Segment Start: LISTED RECORDS
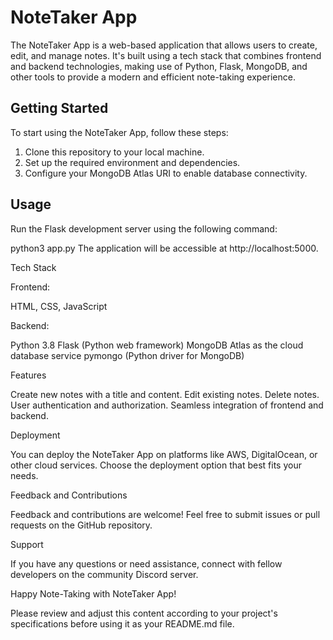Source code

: # NoteTaker App

The NoteTaker App is a web-based application that allows users to create, edit, and manage notes. It's built using a tech stack that combines frontend and backend technologies, making use of Python, Flask, MongoDB, and other tools to provide a modern and efficient note-taking experience.

## Getting Started

To start using the NoteTaker App, follow these steps:

1. Clone this repository to your local machine.
2. Set up the required environment and dependencies.
3. Configure your MongoDB Atlas URI to enable database connectivity.

## Usage

Run the Flask development server using the following command:


python3 app.py
The application will be accessible at http://localhost:5000.

Tech Stack

Frontend:

HTML, CSS, JavaScript

Backend:

Python 3.8
Flask (Python web framework)
MongoDB Atlas as the cloud database service
pymongo (Python driver for MongoDB)

Features

Create new notes with a title and content.
Edit existing notes.
Delete notes.
User authentication and authorization.
Seamless integration of frontend and backend.

Deployment

You can deploy the NoteTaker App on platforms like AWS, DigitalOcean, or other cloud services. Choose the deployment option that best fits your needs.

Feedback and Contributions

Feedback and contributions are welcome! Feel free to submit issues or pull requests on the GitHub repository.

Support

If you have any questions or need assistance, connect with fellow developers on the community Discord server.

Happy Note-Taking with NoteTaker App!

Please review and adjust this content according to your project's specifications before using it as your README.md file.
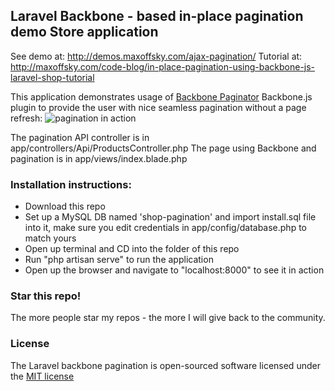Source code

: ## Laravel Backbone - based in-place pagination demo Store application

See demo at: http://demos.maxoffsky.com/ajax-pagination/
Tutorial at: http://maxoffsky.com/code-blog/in-place-pagination-using-backbone-js-laravel-shop-tutorial

This application demonstrates usage of [Backbone Paginator](http://backbone-paginator.github.io/backbone.paginator/) Backbone.js plugin to provide the user with nice seamless pagination without a page refresh:
![pagination in action](https://raw.github.com/msurguy/laravel-backbone-pagination/master/pagination.gif)

The pagination API controller is in app/controllers/Api/ProductsController.php
The page using Backbone and pagination is in app/views/index.blade.php

### Installation instructions:
- Download this repo
- Set up a MySQL DB named 'shop-pagination' and import install.sql file into it, make sure you edit credentials in app/config/database.php to match yours
- Open up terminal and CD into the folder of this repo
- Run "php artisan serve" to run the application
- Open up the browser and navigate to "localhost:8000" to see it in action

### Star this repo!

The more people star my repos - the more I will give back to the community.

### License

The Laravel backbone pagination is open-sourced software licensed under the [MIT license](http://opensource.org/licenses/MIT)
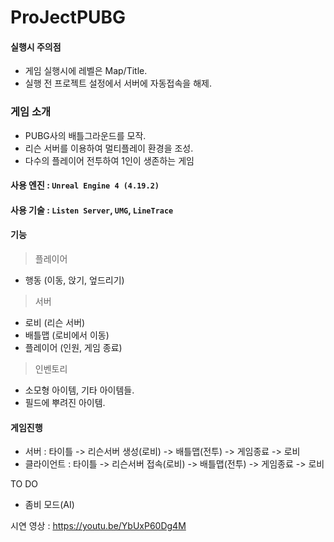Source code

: ProJectPUBG
===========
#### 실행시 주의점
- 게임 실행시에 레벨은 Map/Title.
- 실행 전 프로젝트 설정에서 서버에 자동접속을 해제.
### 게임 소개
- PUBG사의 배틀그라운드를 모작. 
- 리슨 서버를 이용하여 멀티플레이 환경을 조성.
- 다수의 플레이어 전투하여 1인이 생존하는 게임

#### 사용 엔진 : `Unreal Engine 4 (4.19.2)`
#### 사용 기술 : `Listen Server`, `UMG`, `LineTrace`

#### 기능

> 플레이어
- 행동 (이동, 앉기, 엎드리기)

> 서버
-	로비 (리슨 서버)
-	배틀맵 (로비에서 이동)
-	플레이어 (인원, 게임 종료)

> 인벤토리
- 소모형 아이템, 기타 아이템들.
- 필드에 뿌려진 아이템.

#### 게임진행
- 서버 : 타이틀 -> 리슨서버 생성(로비) -> 배틀맵(전투) -> 게임종료 -> 로비
- 클라이언트 : 타이틀 -> 리슨서버 접속(로비) -> 배틀맵(전투) -> 게임종료 -> 로비

TO DO
- 좀비 모드(AI)

시연 영상 : https://youtu.be/YbUxP60Dg4M
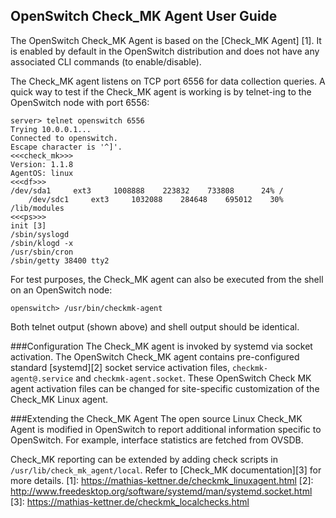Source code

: 
OpenSwitch Check_MK Agent User Guide
--------------------
The OpenSwitch Check_MK Agent is based on the [Check_MK Agent] [1].  It is enabled by default in the OpenSwitch distribution and does not have any associated CLI commands (to enable/disable).

The Check_MK agent listens on TCP port 6556 for data collection queries. A quick way to test if the Check_MK agent is working is by telnet-ing to the OpenSwitch node with port 6556:

    server> telnet openswitch 6556
    Trying 10.0.0.1...
	Connected to openswitch.
	Escape character is '^]'.
	<<<check_mk>>>
	Version: 1.1.8
	AgentOS: linux
	<<<df>>>
	/dev/sda1     ext3     1008888    223832    733808      24% /
		/dev/sdc1     ext3     1032088    284648    695012    30% /lib/modules
	<<<ps>>>
	init [3]
	/sbin/syslogd
	/sbin/klogd -x
	/usr/sbin/cron
	/sbin/getty 38400 tty2

For test purposes, the Check_MK agent can also be executed from the shell on an OpenSwitch node:

	openswitch> /usr/bin/checkmk-agent

Both telnet output (shown above) and shell output should be identical.

###Configuration
The Check_MK agent is invoked by systemd via socket activation. The OpenSwitch Check_MK agent contains pre-configured standard [systemd][2] socket service activation files, `checkmk-agent@.service` and `checkmk-agent.socket`. These OpenSwitch Check MK agent activation files can be changed for site-specific customization of the Check_MK Linux agent.


###Extending the Check_MK Agent
The open source Linux Check_MK Agent is modified in OpenSwitch to report additional information specific to OpenSwitch. For example, interface statistics are fetched from OVSDB.

Check_MK reporting can be extended by adding check scripts in `/usr/lib/check_mk_agent/local`. Refer to [Check_MK documentation][3] for more details.
[1]: https://mathias-kettner.de/checkmk_linuxagent.html
[2]: http://www.freedesktop.org/software/systemd/man/systemd.socket.html
[3]: https://mathias-kettner.de/checkmk_localchecks.html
Segment End: LISTED RECORDS
WORK TASK =
Pictures are to be dropped; every line of the records is to be returned unchanged.

TASK SOLUTION =
Source code

: # NoteTaker App

The NoteTaker App is a web-based application that allows users to create, edit, and manage notes. It's built using a tech stack that combines frontend and backend technologies, making use of Python, Flask, MongoDB, and other tools to provide a modern and efficient note-taking experience.

## Getting Started

To start using the NoteTaker App, follow these steps:

1. Clone this repository to your local machine.
2. Set up the required environment and dependencies.
3. Configure your MongoDB Atlas URI to enable database connectivity.

## Usage

Run the Flask development server using the following command:


python3 app.py
The application will be accessible at http://localhost:5000.

Tech Stack

Frontend:

HTML, CSS, JavaScript

Backend:

Python 3.8
Flask (Python web framework)
MongoDB Atlas as the cloud database service
pymongo (Python driver for MongoDB)

Features

Create new notes with a title and content.
Edit existing notes.
Delete notes.
User authentication and authorization.
Seamless integration of frontend and backend.

Deployment

You can deploy the NoteTaker App on platforms like AWS, DigitalOcean, or other cloud services. Choose the deployment option that best fits your needs.

Feedback and Contributions

Feedback and contributions are welcome! Feel free to submit issues or pull requests on the GitHub repository.

Support

If you have any questions or need assistance, connect with fellow developers on the community Discord server.

Happy Note-Taking with NoteTaker App!

Please review and adjust this content according to your project's specifications before using it as your README.md file.
Source code

: ## Laravel Backbone - based in-place pagination demo Store application

See demo at: http://demos.maxoffsky.com/ajax-pagination/
Tutorial at: http://maxoffsky.com/code-blog/in-place-pagination-using-backbone-js-laravel-shop-tutorial

This application demonstrates usage of [Backbone Paginator](http://backbone-paginator.github.io/backbone.paginator/) Backbone.js plugin to provide the user with nice seamless pagination without a page refresh:
![pagination in action](https://raw.github.com/msurguy/laravel-backbone-pagination/master/pagination.gif)

The pagination API controller is in app/controllers/Api/ProductsController.php
The page using Backbone and pagination is in app/views/index.blade.php

### Installation instructions:
- Download this repo
- Set up a MySQL DB named 'shop-pagination' and import install.sql file into it, make sure you edit credentials in app/config/database.php to match yours
- Open up terminal and CD into the folder of this repo
- Run "php artisan serve" to run the application
- Open up the browser and navigate to "localhost:8000" to see it in action

### Star this repo!

The more people star my repos - the more I will give back to the community.

### License

The Laravel backbone pagination is open-sourced software licensed under the [MIT license](http://opensource.org/licenses/MIT)
Source code

: ProJectPUBG
===========
#### 실행시 주의점
- 게임 실행시에 레벨은 Map/Title.
- 실행 전 프로젝트 설정에서 서버에 자동접속을 해제.
### 게임 소개
- PUBG사의 배틀그라운드를 모작. 
- 리슨 서버를 이용하여 멀티플레이 환경을 조성.
- 다수의 플레이어 전투하여 1인이 생존하는 게임

#### 사용 엔진 : `Unreal Engine 4 (4.19.2)`
#### 사용 기술 : `Listen Server`, `UMG`, `LineTrace`

#### 기능

> 플레이어
- 행동 (이동, 앉기, 엎드리기)

> 서버
-	로비 (리슨 서버)
-	배틀맵 (로비에서 이동)
-	플레이어 (인원, 게임 종료)

> 인벤토리
- 소모형 아이템, 기타 아이템들.
- 필드에 뿌려진 아이템.

#### 게임진행
- 서버 : 타이틀 -> 리슨서버 생성(로비) -> 배틀맵(전투) -> 게임종료 -> 로비
- 클라이언트 : 타이틀 -> 리슨서버 접속(로비) -> 배틀맵(전투) -> 게임종료 -> 로비

TO DO
- 좀비 모드(AI)

시연 영상 : https://youtu.be/YbUxP60Dg4M
Source code

: 
OpenSwitch Check_MK Agent User Guide
--------------------
The OpenSwitch Check_MK Agent is based on the [Check_MK Agent] [1].  It is enabled by default in the OpenSwitch distribution and does not have any associated CLI commands (to enable/disable).

The Check_MK agent listens on TCP port 6556 for data collection queries. A quick way to test if the Check_MK agent is working is by telnet-ing to the OpenSwitch node with port 6556:

    server> telnet openswitch 6556
    Trying 10.0.0.1...
	Connected to openswitch.
	Escape character is '^]'.
	<<<check_mk>>>
	Version: 1.1.8
	AgentOS: linux
	<<<df>>>
	/dev/sda1     ext3     1008888    223832    733808      24% /
		/dev/sdc1     ext3     1032088    284648    695012    30% /lib/modules
	<<<ps>>>
	init [3]
	/sbin/syslogd
	/sbin/klogd -x
	/usr/sbin/cron
	/sbin/getty 38400 tty2

For test purposes, the Check_MK agent can also be executed from the shell on an OpenSwitch node:

	openswitch> /usr/bin/checkmk-agent

Both telnet output (shown above) and shell output should be identical.

###Configuration
The Check_MK agent is invoked by systemd via socket activation. The OpenSwitch Check_MK agent contains pre-configured standard [systemd][2] socket service activation files, `checkmk-agent@.service` and `checkmk-agent.socket`. These OpenSwitch Check MK agent activation files can be changed for site-specific customization of the Check_MK Linux agent.


###Extending the Check_MK Agent
The open source Linux Check_MK Agent is modified in OpenSwitch to report additional information specific to OpenSwitch. For example, interface statistics are fetched from OVSDB.

Check_MK reporting can be extended by adding check scripts in `/usr/lib/check_mk_agent/local`. Refer to [Check_MK documentation][3] for more details.
[1]: https://mathias-kettner.de/checkmk_linuxagent.html
[2]: http://www.freedesktop.org/software/systemd/man/systemd.socket.html
[3]: https://mathias-kettner.de/checkmk_localchecks.html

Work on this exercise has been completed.